Phōs

Chapter 8

Chapter 8 · The Silver Trumpet · Owen Barfield · Bibliothēkē

When Princess Lily was between seven and eight years old, a curious thing happened in Mountainy Castle. It was all the more remarkable because, if there ever was anybody in the world who could be relied upon to behave in exactly the same way upon all occasions, morning and evening, year in year out, Sundays and Christmas Day included, that body was Aunt Gamboy. You always knew just what she was going to wear, just what she was going to say; for all you needed to do was to think carefully as she opened the door of her mouth, what thing you most hoped she wouldn’t wear, do, and say. And then she wore, did, and said it.

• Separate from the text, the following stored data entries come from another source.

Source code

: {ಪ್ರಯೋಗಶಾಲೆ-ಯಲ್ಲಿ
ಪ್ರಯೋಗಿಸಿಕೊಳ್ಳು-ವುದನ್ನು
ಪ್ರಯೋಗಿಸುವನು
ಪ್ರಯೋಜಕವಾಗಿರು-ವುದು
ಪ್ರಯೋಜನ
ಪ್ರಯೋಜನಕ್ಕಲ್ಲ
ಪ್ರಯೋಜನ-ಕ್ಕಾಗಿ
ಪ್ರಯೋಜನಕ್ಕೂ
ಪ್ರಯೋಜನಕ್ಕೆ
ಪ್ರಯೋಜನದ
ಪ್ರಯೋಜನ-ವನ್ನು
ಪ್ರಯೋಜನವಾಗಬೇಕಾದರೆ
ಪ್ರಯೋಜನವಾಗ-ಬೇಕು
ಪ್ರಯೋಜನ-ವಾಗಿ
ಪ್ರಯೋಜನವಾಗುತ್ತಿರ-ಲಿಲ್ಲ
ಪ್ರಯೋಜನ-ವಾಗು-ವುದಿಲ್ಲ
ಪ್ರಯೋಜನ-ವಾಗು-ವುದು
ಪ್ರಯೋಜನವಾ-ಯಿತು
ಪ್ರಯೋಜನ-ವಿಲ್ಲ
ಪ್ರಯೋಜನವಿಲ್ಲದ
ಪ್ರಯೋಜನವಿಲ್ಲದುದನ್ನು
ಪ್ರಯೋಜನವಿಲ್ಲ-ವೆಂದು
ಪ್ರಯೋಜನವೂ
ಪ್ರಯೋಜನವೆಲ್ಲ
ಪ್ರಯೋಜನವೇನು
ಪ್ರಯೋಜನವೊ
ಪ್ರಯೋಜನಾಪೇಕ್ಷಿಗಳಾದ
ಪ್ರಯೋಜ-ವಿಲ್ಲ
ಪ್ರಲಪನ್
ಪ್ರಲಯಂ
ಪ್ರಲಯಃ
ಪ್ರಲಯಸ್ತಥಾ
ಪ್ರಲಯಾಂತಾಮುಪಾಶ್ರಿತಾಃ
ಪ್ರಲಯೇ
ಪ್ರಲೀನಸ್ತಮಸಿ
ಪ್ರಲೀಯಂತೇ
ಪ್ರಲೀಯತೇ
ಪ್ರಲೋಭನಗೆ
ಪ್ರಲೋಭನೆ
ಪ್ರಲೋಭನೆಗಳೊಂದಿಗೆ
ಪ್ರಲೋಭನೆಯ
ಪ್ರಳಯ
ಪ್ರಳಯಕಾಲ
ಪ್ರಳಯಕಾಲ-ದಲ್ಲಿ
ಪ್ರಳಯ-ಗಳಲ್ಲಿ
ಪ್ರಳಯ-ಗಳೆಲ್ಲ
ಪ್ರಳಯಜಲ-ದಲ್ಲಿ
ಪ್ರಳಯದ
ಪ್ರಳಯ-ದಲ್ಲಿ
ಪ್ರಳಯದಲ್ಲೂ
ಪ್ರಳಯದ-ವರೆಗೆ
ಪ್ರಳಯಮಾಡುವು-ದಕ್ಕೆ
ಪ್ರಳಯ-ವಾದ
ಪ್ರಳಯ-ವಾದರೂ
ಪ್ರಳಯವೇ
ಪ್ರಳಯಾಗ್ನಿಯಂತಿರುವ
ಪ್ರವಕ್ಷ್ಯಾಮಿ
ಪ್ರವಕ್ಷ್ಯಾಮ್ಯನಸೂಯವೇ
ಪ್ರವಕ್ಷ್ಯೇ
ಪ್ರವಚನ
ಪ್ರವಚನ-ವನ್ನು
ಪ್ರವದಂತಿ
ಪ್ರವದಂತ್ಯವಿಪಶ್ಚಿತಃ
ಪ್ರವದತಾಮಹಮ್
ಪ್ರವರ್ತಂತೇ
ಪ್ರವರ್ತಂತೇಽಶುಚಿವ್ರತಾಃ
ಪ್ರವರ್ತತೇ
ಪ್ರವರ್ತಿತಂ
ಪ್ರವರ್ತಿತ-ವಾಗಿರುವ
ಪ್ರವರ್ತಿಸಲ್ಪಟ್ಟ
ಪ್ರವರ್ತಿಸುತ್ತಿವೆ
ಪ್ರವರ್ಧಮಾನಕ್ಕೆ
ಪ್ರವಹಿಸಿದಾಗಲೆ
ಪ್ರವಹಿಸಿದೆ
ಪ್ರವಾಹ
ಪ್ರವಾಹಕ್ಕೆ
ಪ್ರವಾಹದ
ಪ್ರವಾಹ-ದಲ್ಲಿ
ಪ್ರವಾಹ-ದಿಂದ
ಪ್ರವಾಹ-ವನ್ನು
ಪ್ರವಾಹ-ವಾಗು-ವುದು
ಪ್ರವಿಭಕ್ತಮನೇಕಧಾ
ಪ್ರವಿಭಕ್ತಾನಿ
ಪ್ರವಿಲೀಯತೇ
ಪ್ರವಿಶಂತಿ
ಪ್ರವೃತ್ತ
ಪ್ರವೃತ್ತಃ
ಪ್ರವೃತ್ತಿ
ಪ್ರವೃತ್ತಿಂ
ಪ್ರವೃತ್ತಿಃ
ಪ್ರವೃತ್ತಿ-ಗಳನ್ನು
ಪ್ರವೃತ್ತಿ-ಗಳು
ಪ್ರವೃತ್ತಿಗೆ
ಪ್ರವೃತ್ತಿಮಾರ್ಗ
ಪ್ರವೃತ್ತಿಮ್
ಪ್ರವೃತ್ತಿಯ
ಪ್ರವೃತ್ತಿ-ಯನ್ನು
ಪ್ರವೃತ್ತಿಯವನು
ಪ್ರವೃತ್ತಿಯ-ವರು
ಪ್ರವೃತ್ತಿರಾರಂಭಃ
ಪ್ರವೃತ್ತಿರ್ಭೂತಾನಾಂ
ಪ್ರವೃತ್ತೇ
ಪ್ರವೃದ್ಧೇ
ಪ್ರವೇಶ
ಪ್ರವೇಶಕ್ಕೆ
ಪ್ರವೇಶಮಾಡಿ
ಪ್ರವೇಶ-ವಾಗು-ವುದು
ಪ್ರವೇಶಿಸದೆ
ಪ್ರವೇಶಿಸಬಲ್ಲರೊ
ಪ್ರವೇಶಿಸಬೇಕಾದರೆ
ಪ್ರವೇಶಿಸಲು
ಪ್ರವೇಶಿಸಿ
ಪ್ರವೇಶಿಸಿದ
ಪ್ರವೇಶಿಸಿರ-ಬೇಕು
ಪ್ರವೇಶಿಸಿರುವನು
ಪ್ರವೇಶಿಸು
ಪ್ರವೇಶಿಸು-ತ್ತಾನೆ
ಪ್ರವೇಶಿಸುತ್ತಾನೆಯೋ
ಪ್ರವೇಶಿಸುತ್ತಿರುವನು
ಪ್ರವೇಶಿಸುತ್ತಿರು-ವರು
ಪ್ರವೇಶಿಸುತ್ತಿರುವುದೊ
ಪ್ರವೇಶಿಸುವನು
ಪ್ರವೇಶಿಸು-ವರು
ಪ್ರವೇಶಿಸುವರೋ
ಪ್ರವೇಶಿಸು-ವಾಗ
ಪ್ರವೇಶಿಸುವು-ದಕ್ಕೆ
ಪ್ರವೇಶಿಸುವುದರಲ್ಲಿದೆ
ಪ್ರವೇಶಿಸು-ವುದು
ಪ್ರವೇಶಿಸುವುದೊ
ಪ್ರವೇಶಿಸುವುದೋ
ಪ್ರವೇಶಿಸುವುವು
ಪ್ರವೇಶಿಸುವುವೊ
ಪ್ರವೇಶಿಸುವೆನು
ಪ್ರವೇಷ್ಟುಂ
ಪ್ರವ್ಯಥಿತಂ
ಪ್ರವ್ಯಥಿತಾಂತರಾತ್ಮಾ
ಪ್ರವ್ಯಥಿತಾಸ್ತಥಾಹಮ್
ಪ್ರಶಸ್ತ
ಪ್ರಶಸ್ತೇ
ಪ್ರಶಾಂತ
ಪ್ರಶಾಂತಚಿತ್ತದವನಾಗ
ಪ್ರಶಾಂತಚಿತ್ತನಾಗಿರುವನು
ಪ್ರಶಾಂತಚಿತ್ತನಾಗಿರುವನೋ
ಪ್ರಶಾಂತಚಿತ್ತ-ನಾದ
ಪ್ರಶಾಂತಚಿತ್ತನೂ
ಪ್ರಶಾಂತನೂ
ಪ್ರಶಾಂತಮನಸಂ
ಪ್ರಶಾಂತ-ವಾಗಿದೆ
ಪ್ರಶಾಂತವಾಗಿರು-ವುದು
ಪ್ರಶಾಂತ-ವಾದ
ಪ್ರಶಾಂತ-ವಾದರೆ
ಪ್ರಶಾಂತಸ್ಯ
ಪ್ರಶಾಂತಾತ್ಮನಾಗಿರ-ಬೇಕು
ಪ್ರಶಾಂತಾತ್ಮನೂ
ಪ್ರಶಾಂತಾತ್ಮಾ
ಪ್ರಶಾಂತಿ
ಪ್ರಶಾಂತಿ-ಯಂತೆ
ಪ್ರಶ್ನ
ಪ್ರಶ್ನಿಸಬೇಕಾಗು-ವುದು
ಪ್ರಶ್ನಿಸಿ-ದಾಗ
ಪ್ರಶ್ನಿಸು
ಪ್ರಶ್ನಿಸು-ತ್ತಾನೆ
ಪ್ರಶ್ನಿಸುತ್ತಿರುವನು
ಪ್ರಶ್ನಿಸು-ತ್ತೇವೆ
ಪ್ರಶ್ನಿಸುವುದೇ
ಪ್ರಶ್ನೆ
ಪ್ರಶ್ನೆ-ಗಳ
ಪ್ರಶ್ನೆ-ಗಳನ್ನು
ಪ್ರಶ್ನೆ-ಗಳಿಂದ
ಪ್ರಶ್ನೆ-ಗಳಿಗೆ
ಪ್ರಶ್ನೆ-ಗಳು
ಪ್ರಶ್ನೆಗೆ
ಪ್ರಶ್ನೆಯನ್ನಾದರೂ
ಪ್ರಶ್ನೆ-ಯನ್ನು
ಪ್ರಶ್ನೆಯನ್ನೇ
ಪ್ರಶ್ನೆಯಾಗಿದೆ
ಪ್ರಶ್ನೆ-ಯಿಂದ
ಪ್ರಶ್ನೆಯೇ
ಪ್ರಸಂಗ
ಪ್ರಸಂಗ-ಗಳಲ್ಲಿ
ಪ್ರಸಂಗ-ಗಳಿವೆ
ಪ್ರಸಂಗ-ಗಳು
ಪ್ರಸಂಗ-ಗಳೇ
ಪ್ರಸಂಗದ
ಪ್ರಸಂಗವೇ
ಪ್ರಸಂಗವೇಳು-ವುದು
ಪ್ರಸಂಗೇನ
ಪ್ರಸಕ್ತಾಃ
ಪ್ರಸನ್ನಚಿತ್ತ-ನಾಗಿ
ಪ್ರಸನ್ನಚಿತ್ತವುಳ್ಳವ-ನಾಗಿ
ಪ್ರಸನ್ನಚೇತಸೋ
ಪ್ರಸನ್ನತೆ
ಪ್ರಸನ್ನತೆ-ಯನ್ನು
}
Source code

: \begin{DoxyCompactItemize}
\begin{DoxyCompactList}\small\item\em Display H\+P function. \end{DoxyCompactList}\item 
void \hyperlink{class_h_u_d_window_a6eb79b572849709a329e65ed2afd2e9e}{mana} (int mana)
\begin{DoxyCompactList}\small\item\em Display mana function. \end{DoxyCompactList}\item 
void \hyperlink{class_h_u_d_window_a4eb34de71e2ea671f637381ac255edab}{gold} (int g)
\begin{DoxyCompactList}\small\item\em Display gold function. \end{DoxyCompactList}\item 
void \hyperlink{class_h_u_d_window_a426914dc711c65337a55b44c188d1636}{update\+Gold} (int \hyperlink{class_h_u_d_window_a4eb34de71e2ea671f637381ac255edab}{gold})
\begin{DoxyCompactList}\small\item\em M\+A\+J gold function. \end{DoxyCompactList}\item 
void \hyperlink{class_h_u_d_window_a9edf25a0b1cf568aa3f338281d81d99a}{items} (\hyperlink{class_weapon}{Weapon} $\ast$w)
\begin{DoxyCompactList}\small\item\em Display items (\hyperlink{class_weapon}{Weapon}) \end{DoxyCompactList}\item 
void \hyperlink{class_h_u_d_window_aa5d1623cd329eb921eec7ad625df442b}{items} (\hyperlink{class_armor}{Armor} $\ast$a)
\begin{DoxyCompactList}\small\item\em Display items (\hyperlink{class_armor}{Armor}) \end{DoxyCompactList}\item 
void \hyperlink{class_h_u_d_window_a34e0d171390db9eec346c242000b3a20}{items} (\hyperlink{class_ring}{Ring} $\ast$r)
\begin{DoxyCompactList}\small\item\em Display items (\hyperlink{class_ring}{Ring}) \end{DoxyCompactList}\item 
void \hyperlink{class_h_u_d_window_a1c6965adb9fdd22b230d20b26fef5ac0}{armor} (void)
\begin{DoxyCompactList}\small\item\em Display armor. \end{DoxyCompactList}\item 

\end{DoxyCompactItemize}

But now, very slowly as it seemed, she began to change.

She would still snap the heads off the Castle servants with her sharp tongue, she would still set the Lord Chamberlain and the Lord High Teller of the Other from Which (who had lately received the honourable title of Lord Tullywich) and all the other noble lords of the land by the ears with some ill-judged remark, she would still pore for hours over her black-bound book called Excerpta, and she would still feed the Amalgamated Princesses on aerated bread and desiccated cocoanut, but nevertheless there was a change. And with Aunt Gamboy any sort of change at all, even the tiniest one, was startling enough to everyone who knew her. She put on different clothes. She began to tie her hair with one piece of ribbon instead of three pieces of string. If she was talking to the King, or if she was talking to anyone else and the King was within hearing, her voice would grow a little softer and her tongue a little less sharp. Sometimes she was almost kind to him, on one occasion she even said “Thank you” instead of “Stuff!” and the next night she filled his hot-water bottle from her own kettle.

No doubt she had noticed what everyone else in the Castle had begun to see—that King Courtesy, in spite of little Lily and her pretty pranks, was a sad and lonely man. As he grew older and more tired he seemed to miss the Queen more and more, and at night, when his work was over and he sat in the firelight, he would sometimes fancy she was there beside him, till one of the flames, leaping higher than before, would light up all the room and remind him that he was alone. This would always be long after Princess Lily had gone to bed. At such times he would sit by the hearth far on into the night, his elbows upon his knees and his chin upon his hands, gazing, gazing into the fire, until it turned grey and then black and he was shivery with cold. Then he would trudge wearily up to bed and lie awake till morning, wondering why he had been born.

No doubt Aunt Gamboy had noticed all this.